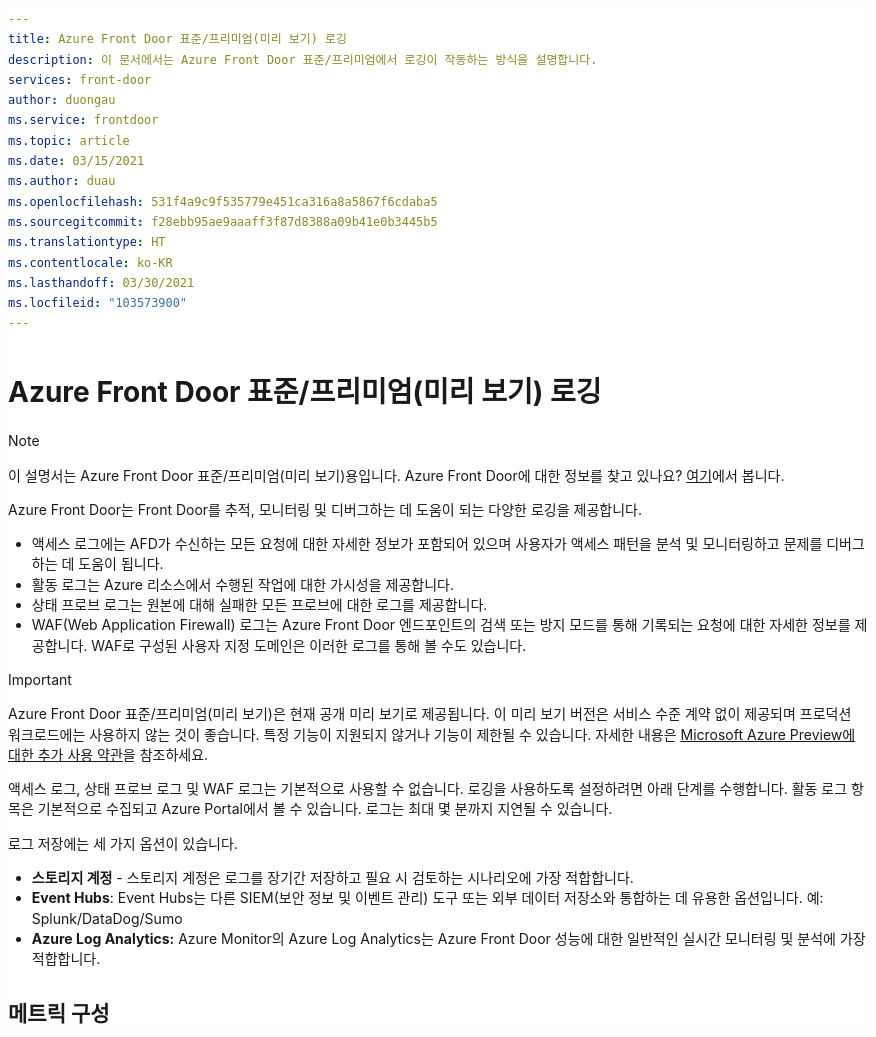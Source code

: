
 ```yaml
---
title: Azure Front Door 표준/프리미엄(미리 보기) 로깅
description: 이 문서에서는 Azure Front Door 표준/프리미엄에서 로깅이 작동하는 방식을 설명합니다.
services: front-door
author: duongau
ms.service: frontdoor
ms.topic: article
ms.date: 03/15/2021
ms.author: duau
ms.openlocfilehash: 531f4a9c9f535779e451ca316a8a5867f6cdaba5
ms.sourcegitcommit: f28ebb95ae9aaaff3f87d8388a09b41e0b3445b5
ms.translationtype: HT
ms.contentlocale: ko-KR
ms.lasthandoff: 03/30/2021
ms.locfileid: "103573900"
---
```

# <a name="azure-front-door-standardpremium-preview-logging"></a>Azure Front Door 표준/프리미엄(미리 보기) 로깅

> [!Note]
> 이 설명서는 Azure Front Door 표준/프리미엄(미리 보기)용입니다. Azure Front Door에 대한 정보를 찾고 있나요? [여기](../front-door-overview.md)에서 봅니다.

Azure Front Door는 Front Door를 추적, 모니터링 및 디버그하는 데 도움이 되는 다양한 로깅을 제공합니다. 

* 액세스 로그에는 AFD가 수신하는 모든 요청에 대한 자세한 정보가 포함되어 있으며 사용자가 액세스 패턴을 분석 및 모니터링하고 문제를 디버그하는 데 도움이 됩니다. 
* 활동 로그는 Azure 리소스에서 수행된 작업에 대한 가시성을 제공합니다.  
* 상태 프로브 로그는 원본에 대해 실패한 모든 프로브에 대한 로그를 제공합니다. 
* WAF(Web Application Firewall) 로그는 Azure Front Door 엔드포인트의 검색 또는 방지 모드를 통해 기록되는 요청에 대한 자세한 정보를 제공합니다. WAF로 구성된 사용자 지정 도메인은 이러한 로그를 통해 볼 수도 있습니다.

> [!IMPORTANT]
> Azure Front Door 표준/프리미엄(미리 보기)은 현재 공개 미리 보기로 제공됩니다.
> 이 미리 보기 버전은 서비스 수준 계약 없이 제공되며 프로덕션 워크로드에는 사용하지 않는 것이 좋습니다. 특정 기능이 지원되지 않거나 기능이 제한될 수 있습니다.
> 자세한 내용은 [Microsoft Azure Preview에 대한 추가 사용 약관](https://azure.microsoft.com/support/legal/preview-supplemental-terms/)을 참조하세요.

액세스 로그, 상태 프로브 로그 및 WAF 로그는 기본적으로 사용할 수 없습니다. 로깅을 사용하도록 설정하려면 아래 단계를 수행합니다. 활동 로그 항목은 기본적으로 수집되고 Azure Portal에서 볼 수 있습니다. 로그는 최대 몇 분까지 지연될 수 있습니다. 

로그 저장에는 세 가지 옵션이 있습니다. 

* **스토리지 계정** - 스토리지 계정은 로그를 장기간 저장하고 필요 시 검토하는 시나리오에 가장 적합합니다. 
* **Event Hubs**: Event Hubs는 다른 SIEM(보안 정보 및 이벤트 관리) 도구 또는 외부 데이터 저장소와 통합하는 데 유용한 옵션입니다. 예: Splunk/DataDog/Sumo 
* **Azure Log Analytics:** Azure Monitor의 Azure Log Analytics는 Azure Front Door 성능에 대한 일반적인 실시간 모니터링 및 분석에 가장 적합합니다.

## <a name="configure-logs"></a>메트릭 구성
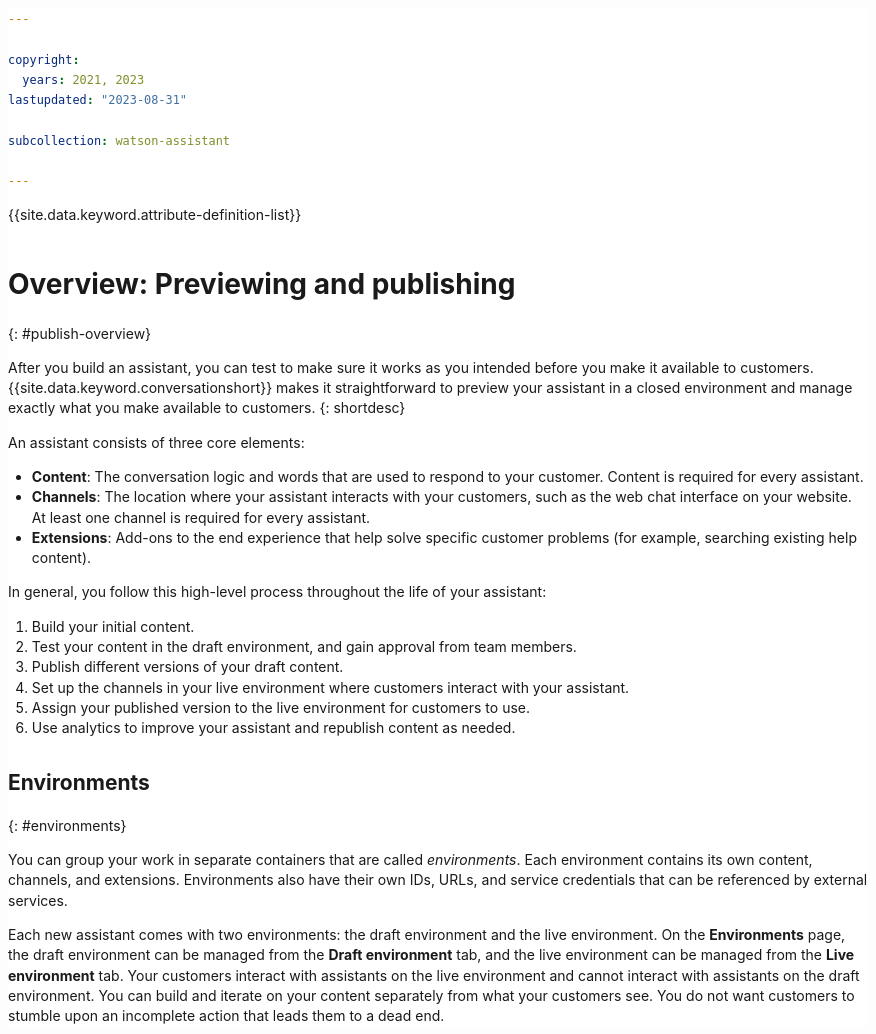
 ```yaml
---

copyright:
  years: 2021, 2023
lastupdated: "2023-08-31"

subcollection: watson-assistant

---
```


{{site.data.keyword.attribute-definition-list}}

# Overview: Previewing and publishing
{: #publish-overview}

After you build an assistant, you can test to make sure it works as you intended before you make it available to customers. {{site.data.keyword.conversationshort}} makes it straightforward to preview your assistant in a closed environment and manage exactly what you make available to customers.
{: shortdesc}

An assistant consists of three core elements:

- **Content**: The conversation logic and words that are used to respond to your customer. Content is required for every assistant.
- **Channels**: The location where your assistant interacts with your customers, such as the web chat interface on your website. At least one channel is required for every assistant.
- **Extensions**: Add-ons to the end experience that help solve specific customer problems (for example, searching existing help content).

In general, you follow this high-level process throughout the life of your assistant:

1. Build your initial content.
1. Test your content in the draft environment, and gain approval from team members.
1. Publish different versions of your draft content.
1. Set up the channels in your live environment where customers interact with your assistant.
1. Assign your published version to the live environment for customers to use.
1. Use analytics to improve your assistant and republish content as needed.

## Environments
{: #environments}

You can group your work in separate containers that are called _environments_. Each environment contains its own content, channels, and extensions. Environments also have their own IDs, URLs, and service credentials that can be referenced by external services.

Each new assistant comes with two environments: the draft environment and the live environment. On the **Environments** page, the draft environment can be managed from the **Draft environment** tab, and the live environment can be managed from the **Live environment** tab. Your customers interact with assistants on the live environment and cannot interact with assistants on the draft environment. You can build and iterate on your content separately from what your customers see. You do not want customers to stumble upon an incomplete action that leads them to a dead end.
--*--
Exercise:
Scan the entries above for the string "디버그하는", and copy every line where it turns up.

Task answer:
Azure Front Door는 Front Door를 추적, 모니터링 및 디버그하는 데 도움이 되는 다양한 로깅을 제공합니다. 
* 액세스 로그에는 AFD가 수신하는 모든 요청에 대한 자세한 정보가 포함되어 있으며 사용자가 액세스 패턴을 분석 및 모니터링하고 문제를 디버그하는 데 도움이 됩니다. 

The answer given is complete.